··· Data for this task ···
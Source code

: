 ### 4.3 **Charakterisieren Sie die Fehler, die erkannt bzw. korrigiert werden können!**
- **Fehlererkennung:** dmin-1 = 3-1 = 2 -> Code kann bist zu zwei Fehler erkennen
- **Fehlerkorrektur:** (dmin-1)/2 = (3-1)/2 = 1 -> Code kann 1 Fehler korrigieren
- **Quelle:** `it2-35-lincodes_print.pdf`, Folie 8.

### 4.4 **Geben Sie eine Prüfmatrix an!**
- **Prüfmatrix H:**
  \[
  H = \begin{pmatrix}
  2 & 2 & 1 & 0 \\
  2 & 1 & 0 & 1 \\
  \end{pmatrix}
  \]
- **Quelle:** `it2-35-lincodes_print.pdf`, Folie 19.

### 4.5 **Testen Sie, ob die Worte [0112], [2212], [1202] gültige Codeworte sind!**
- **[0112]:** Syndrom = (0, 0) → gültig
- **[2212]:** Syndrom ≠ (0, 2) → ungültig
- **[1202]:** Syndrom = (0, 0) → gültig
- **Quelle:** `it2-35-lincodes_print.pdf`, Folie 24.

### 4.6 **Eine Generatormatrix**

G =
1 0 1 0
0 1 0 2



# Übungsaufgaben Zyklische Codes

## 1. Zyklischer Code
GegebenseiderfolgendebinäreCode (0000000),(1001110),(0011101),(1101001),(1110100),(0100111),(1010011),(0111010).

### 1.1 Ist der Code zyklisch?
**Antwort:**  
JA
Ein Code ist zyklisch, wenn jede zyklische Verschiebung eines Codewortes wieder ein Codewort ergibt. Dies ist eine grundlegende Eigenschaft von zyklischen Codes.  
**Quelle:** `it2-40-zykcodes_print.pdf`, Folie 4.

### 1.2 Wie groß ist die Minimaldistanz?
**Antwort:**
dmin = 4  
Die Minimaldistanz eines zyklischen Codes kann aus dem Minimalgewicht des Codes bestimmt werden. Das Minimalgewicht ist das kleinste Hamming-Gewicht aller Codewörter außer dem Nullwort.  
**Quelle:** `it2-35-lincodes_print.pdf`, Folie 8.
···
To do:
Go through the material and report each line that holds the string "eines".

Solution for this problem:
Ein Code ist zyklisch, wenn jede zyklische Verschiebung eines Codewortes wieder ein Codewort ergibt. Dies ist eine grundlegende Eigenschaft von zyklischen Codes.  
Die Minimaldistanz eines zyklischen Codes kann aus dem Minimalgewicht des Codes bestimmt werden. Das Minimalgewicht ist das kleinste Hamming-Gewicht aller Codewörter außer dem Nullwort.  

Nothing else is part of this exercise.